How to Tell If Your Review Process Is Getting in the Way

Figuring out if reviews are slowing your team down isn’t just about metrics. It’s about observing the daily routine, spotting frustration, noticing PRs sitting idle, and picking up on feedback that adds no value. Here are some things to watch out for:

PRs Taking Too Long to Get Feedback

If a PR sits untouched for more than 24 hours, the chances of it becoming a blocker grow fast. The dev loses context, moves on to another task, and by the time feedback comes in, getting back into the code is already costly.

Time Until First Comment

Waiting hours—or days—for someone to say “I’ll review it today” is the kind of friction that quietly kills momentum. Teams that manage this well keep things flowing. Studies have shown this is one of the clearest signs of a high-performing team.

PR Backlog

When PRs start piling up and no one’s keeping up, the team goes into reactive mode. This is even more common in larger squads or when there’s a lot of team rotation. At that point, review stops being a quality step and turns into just another box to tick.

Superficial or Auto-Pilot Feedback

If reviewers drop a “LGTM” without looking or just repeat what the linter already flagged, the process loses its value. Reviews need to be technical, direct, and contextual. Otherwise, they’re just noise.

How Much Time Are You Spending on Reviews?

The Cost (Visible and Invisible)

Reviewing code takes time—and that’s okay. But when the process is disorganized, that time turns into waste. The issue isn’t the effort; it’s when the effort doesn’t come back as value.

Studies show devs spend an average of 6 to 7 hours per week reviewing PRs. A big chunk of that goes into oversized PRs, long waits, or PRs that no one picks up for days.

Another trap is PR size. Once you cross 400 lines, reviewing becomes a slog. It demands too much attention, increases the risk of missing bugs, and often derails into long discussions. Smaller PRs (under 85 lines) get reviewed faster and with better feedback.

But Is That Time Worth It?

Absolutely. When used well, review time can save dozens of hours down the line. It’s where the team syncs up, catches issues early, and shares context with new devs.

Some teams have cut rework by 50% just by improving the review process—and saved tens of thousands in engineering hours. Not by reviewing more, but by reviewing better.

Is Code Review Still Worth It in 2025?

With AI helping write code, is it still worth investing time in reviewing it?
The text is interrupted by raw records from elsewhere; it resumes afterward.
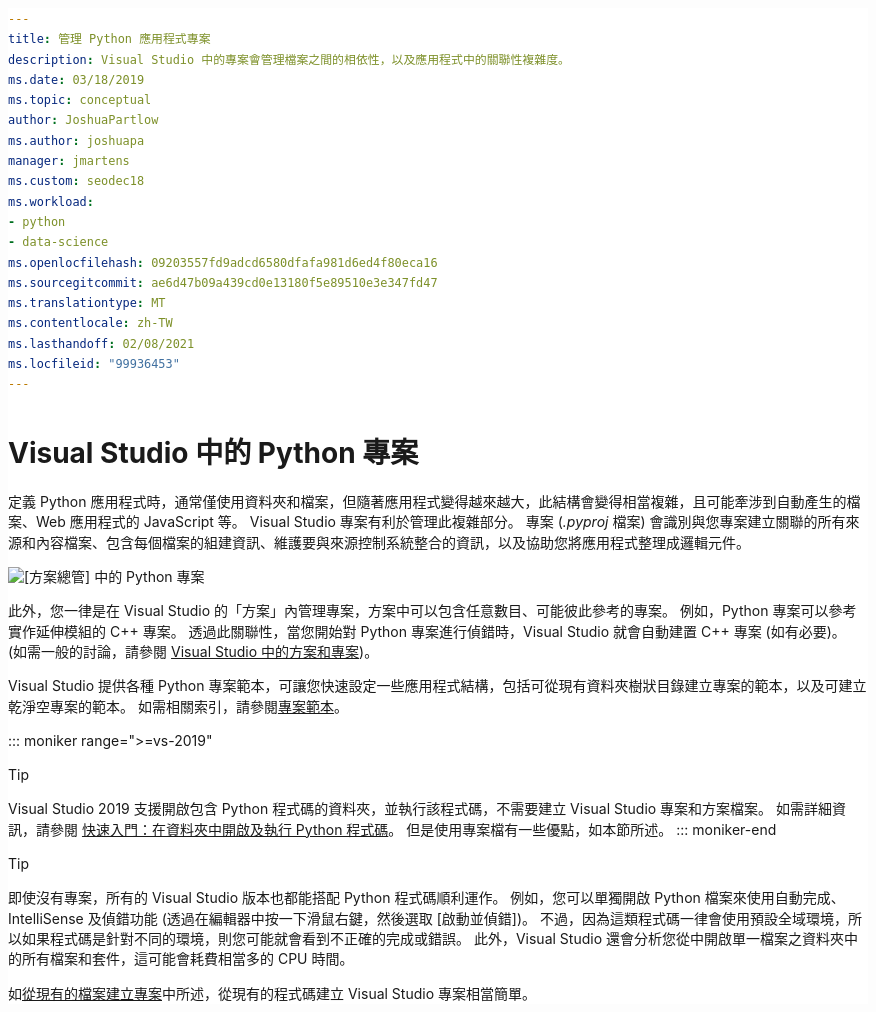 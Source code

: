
 ```yaml
---
title: 管理 Python 應用程式專案
description: Visual Studio 中的專案會管理檔案之間的相依性，以及應用程式中的關聯性複雜度。
ms.date: 03/18/2019
ms.topic: conceptual
author: JoshuaPartlow
ms.author: joshuapa
manager: jmartens
ms.custom: seodec18
ms.workload:
- python
- data-science
ms.openlocfilehash: 09203557fd9adcd6580dfafa981d6ed4f80eca16
ms.sourcegitcommit: ae6d47b09a439cd0e13180f5e89510e3e347fd47
ms.translationtype: MT
ms.contentlocale: zh-TW
ms.lasthandoff: 02/08/2021
ms.locfileid: "99936453"
---
```

# <a name="python-projects-in-visual-studio"></a>Visual Studio 中的 Python 專案

定義 Python 應用程式時，通常僅使用資料夾和檔案，但隨著應用程式變得越來越大，此結構會變得相當複雜，且可能牽涉到自動產生的檔案、Web 應用程式的 JavaScript 等。 Visual Studio 專案有利於管理此複雜部分。 專案 (*.pyproj* 檔案) 會識別與您專案建立關聯的所有來源和內容檔案、包含每個檔案的組建資訊、維護要與來源控制系統整合的資訊，以及協助您將應用程式整理成邏輯元件。

![[方案總管] 中的 Python 專案](media/projects-solution-explorer.png)

此外，您一律是在 Visual Studio 的「方案」內管理專案，方案中可以包含任意數目、可能彼此參考的專案。 例如，Python 專案可以參考實作延伸模組的 C++ 專案。 透過此關聯性，當您開始對 Python 專案進行偵錯時，Visual Studio 就會自動建置 C++ 專案 (如有必要)。 (如需一般的討論，請參閱 [Visual Studio 中的方案和專案](../ide/solutions-and-projects-in-visual-studio.md))。

Visual Studio 提供各種 Python 專案範本，可讓您快速設定一些應用程式結構，包括可從現有資料夾樹狀目錄建立專案的範本，以及可建立乾淨空專案的範本。 如需相關索引，請參閱[專案範本](#project-templates)。

<a name="lightweight-usage-project-free"></a>

::: moniker range=">=vs-2019"
> [!Tip]
> Visual Studio 2019 支援開啟包含 Python 程式碼的資料夾，並執行該程式碼，不需要建立 Visual Studio 專案和方案檔案。 如需詳細資訊，請參閱 [快速入門：在資料夾中開啟及執行 Python 程式碼](quickstart-05-python-visual-studio-open-folder.md)。 但是使用專案檔有一些優點，如本節所述。
::: moniker-end

> [!Tip]
> 即使沒有專案，所有的 Visual Studio 版本也都能搭配 Python 程式碼順利運作。 例如，您可以單獨開啟 Python 檔案來使用自動完成、IntelliSense 及偵錯功能 (透過在編輯器中按一下滑鼠右鍵，然後選取 [啟動並偵錯])。 不過，因為這類程式碼一律會使用預設全域環境，所以如果程式碼是針對不同的環境，則您可能就會看到不正確的完成或錯誤。 此外，Visual Studio 還會分析您從中開啟單一檔案之資料夾中的所有檔案和套件，這可能會耗費相當多的 CPU 時間。
>
> 如[從現有的檔案建立專案](#create-project-from-existing-files)中所述，從現有的程式碼建立 Visual Studio 專案相當簡單。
Yes. And now more than ever.

AI speeds up code writing, but it also introduces risks: subtle bugs, broken standards, and solutions that don’t quite fit the system. A lot of teams are approving AI-generated code without proper review—and it’s catching up to them in production.

Review is still where you make sure the code actually fits the product, the technical direction, and your team’s standards.
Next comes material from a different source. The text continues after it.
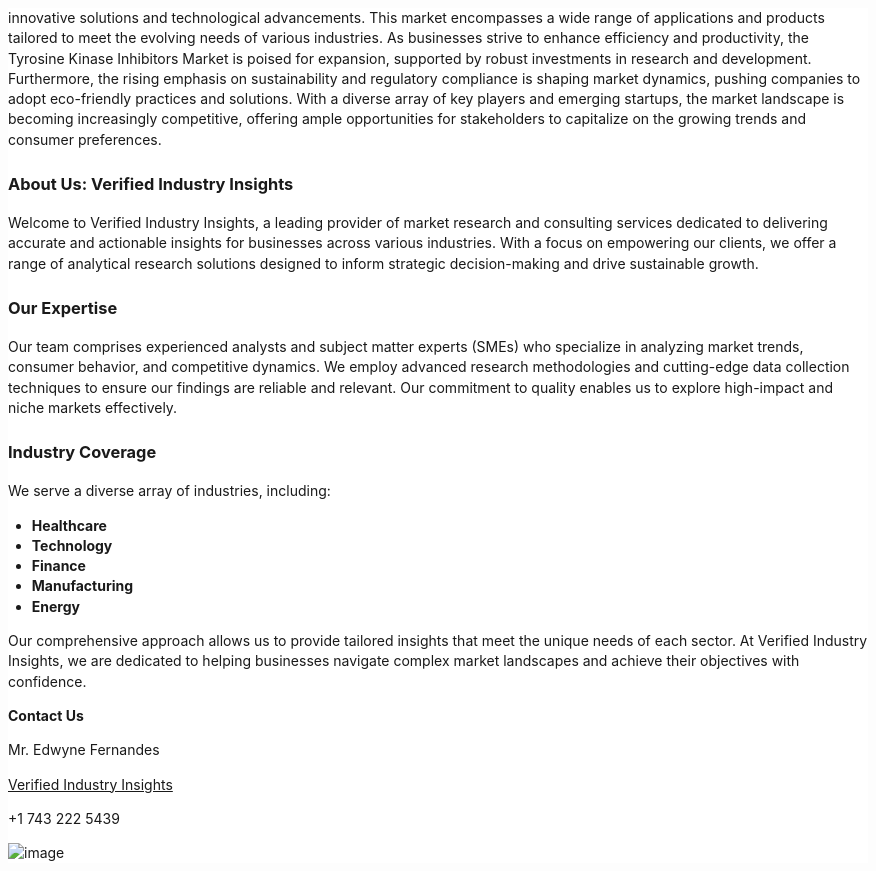 innovative solutions and technological advancements. This market encompasses a wide range of applications and products tailored to meet the evolving needs of various industries. As businesses strive to enhance efficiency and productivity, the Tyrosine Kinase Inhibitors Market is poised for expansion, supported by robust investments in research and development. Furthermore, the rising emphasis on sustainability and regulatory compliance is shaping market dynamics, pushing companies to adopt eco-friendly practices and solutions. With a diverse array of key players and emerging startups, the market landscape is becoming increasingly competitive, offering ample opportunities for stakeholders to capitalize on the growing trends and consumer preferences.</p><h3>About Us: Verified Industry Insights</h3><p>Welcome to Verified Industry Insights, a leading provider of market research and consulting services dedicated to delivering accurate and actionable insights for businesses across various industries. With a focus on empowering our clients, we offer a range of analytical research solutions designed to inform strategic decision-making and drive sustainable growth.</p><h3>Our Expertise</h3><p>Our team comprises experienced analysts and subject matter experts (SMEs) who specialize in analyzing market trends, consumer behavior, and competitive dynamics. We employ advanced research methodologies and cutting-edge data collection techniques to ensure our findings are reliable and relevant. Our commitment to quality enables us to explore high-impact and niche markets effectively.</p><h3>Industry Coverage</h3><p>We serve a diverse array of industries, including:</p><ul><li><strong>Healthcare</strong></li><li><strong>Technology</strong></li><li><strong>Finance</strong></li><li><strong>Manufacturing</strong></li><li><strong>Energy</strong></li></ul><p>Our comprehensive approach allows us to provide tailored insights that meet the unique needs of each sector. At Verified Industry Insights, we are dedicated to helping businesses navigate complex market landscapes and achieve their objectives with confidence.</p><p><strong>Contact Us</strong></p><p>Mr. Edwyne Fernandes</p><p><a href="https://www.verifiedindustryinsights.com/">Verified Industry Insights</a></p><p>+1 743 222 5439</p>
![image](https://github.com/user-attachments/assets/858aa1fa-e68d-43b5-a7b6-e2f966d841de)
And here’s the thing: AI also plays a key role in code review. When used right, it takes care of the repetitive stuff and lets the team focus on what truly needs human analysis. That’s exactly the kind of balance high-performing teams are going after.

How to Optimize Your Review Process Without Slowing the Team

Good review isn’t about being fast or strict. It’s about making sense. Here are a few things that help:

  • Keep PRs small. Under 85 lines makes them easier to read and easier to comment on. Better three small PRs than one with 500 lines.
  • Set internal SLAs. You don’t need hard rules, but having a norm like “review starts within 1 business day” solves a lot of review pileups.
  • Automate the repetitive stuff. Linting, formatting, and obvious errors? Let tools like Kody handle it. Save your team’s brainpower for the real technical discussion.
  • Track the right metrics. Time until first comment, total PR lifetime, average PR size—this data helps you improve the process without guessing.
  • Avoid too many reviewers by default. If two reviewers are slow to respond, try assigning one and looping in others only when needed. The goal is to keep things moving.
  • Good feedback is direct and useful. No fluff. Focus on decisions, clarity, and technical context. It improves the code and the team at the same time.

Quick Check: Is Your Review Process Healthy?

Before you go, here’s a simple checklist you can use with your team. The first three items are the most critical—if they’re off, it’s already a warning sign:

What’s the average time between opening a PR and the first comment?
If it’s often more than one business day, you probably have an attention bottleneck.

How many days, on average, does it take to merge a PR?
The longer it takes, the higher the risk of context switching and blocked work.

What’s the average PR size?
Oversized PRs are harder to review properly. Aim for under 85 lines when possible.

◻️ Did any PR stay open for more than 3 days last week? Why?
Check if it was due to technical blockers, no reviewer, or lack of prioritization.

◻️ Is the team learning from reviews, or just checking a box?
If it’s “just routine,” you’re missing a big opportunity to build technical alignment.

◻️ Is review part of the sprint, or something pushed to the end?
If review is always an afterthought, it becomes a silent blocker.

If three or more answers made you uncomfortable, it’s probably time to review your review.

Final Thoughts

Code review isn’t just about catching bugs. It’s where the team builds consistency, shares ownership, and prevents future headaches.

If your process feels slow, bureaucratic, or ineffective—it’s fixable. And you don’t need a full revamp. Small changes in PR size, response time, and how feedback is given can make a huge difference.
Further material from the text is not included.